An approach on this subject was made to His Majesty’s Ambassador in Rome8 by the Italian Minister of Foreign Affairs.9 The present situation, resulting from various council resolutions bearing on the matter, is that U.N.R.R.A. is authorized, within certain limitations, to deal with Italians displaced inside Italy, but not with those found in enemy territory. U.N.R.R.A. will be dealing with vast numbers of displaced persons in Germany and it may be very inconvenient to the Allied military authorities if U.N.R.R.A. are not allowed to take the Italians in their stride. As it is possible that Italian workers may be found in western portions of Germany which are now being invaded by Allied forces, a decision on this question must be taken in the near future.
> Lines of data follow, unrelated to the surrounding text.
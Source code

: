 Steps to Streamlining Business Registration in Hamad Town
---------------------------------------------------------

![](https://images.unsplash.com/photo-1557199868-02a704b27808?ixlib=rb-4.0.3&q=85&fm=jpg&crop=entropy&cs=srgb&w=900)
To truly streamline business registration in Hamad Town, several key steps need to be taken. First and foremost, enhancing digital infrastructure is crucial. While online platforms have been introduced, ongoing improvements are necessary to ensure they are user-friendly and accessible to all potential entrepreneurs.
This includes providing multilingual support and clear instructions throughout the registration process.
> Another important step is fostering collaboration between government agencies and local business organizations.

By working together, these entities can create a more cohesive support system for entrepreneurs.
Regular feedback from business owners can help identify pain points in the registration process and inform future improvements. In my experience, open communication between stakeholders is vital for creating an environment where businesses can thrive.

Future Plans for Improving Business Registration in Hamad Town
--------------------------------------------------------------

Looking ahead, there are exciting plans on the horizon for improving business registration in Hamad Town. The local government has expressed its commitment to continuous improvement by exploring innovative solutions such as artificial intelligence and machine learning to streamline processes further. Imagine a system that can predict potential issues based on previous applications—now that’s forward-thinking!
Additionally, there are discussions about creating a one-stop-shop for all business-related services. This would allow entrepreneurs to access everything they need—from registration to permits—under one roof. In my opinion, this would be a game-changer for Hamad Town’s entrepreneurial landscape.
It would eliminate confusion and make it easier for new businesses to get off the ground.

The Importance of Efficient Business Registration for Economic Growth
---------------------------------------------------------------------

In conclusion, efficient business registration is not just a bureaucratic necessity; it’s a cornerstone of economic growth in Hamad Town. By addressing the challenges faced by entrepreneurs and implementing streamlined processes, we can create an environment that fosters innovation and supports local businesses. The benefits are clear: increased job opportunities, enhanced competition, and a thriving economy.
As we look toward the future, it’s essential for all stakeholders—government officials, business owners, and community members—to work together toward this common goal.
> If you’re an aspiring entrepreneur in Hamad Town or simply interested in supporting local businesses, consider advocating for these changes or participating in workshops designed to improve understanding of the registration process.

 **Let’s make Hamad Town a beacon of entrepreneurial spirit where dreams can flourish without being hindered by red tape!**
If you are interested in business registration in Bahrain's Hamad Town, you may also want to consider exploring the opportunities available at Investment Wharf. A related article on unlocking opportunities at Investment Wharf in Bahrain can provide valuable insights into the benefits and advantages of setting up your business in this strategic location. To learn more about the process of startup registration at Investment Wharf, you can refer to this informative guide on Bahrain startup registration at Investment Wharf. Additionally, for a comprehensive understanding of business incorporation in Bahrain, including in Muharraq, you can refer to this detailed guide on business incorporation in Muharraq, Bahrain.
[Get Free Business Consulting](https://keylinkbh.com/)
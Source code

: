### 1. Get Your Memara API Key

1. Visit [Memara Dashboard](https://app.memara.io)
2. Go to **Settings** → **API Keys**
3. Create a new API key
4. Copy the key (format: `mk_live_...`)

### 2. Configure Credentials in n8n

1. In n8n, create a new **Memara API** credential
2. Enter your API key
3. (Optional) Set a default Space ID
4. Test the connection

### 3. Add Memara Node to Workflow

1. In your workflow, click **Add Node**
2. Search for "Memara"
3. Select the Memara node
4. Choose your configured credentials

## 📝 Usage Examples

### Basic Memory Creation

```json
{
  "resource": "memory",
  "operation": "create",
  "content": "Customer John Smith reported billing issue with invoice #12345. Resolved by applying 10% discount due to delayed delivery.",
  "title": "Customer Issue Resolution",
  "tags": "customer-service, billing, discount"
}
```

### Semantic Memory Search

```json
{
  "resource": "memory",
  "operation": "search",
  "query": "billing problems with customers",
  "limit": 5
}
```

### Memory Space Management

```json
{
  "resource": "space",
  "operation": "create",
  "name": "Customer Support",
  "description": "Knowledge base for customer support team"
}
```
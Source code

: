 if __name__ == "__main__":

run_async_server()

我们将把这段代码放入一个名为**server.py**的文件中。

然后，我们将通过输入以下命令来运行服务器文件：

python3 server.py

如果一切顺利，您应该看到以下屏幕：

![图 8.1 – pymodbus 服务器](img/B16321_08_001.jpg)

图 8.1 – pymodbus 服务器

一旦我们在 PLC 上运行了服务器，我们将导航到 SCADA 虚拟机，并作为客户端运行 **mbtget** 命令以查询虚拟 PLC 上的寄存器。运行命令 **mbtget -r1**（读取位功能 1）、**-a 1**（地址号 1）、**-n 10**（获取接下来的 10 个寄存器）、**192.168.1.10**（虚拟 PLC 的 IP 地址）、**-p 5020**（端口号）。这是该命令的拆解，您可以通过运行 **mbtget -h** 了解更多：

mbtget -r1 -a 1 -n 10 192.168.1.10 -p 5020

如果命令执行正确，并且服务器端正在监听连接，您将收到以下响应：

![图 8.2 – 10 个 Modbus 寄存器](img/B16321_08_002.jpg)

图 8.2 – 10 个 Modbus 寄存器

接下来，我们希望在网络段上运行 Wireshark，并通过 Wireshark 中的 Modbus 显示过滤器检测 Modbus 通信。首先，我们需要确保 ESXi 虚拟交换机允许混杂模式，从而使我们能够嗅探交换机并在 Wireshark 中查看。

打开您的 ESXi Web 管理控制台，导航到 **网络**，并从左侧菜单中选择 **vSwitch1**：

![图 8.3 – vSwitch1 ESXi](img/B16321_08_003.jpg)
We foresee that the suggestion may meet with certain objections. Public opinion in England is strongly against the Italians receiving treatment as good as that accorded to Allied nationals or neutrals and we may well suppose that the attitude of the Governments and people of France, Yugoslavia, and Greece may be even more adverse. These Governments and His Majesty’s Government might be subjected to particularly violent criticism if it turned out that U.N.R.R.A. was dealing with large numbers of enemy or ex-enemy nationals and it is therefore not proposed to invoke this proposal, if adopted, as a precedent for allowing U.N.R.R.A. to deal with other displaced enemy nationals than those dealt with in Montreal Resolutions Nos. 47, 57 and 60.10

The Foreign Office asks for your views on the subject. If you agree with the proposal they suggest raising it first in the European Technical Sub-committee on Displaced Persons. Of course a final resolution on the subject can only come from the Council or Central Committee but perhaps progress would be somewhat speeded up if the Sub-committee were seized of the problem in advance of a meeting of the superior organs of U.N.R.R.A.

I should be glad to have your views on the whole problem.

Yours sincerely,

F. C. Everson
  1. Sir Noel H. H. Charles.
  2. Alcide de Gasperi.
  3. Reference is to the Second UNRRA Council which met at Montreal, September 15–27, 1944; for texts of Resolutions 47, 57, and 60, see George Woodbridge, UNRRA: The History of the United Nations Relief and Rehabilitation Administration, vol. iii (New York, Columbia University Press, 1950), pp. 92, 135, and 137, respectively.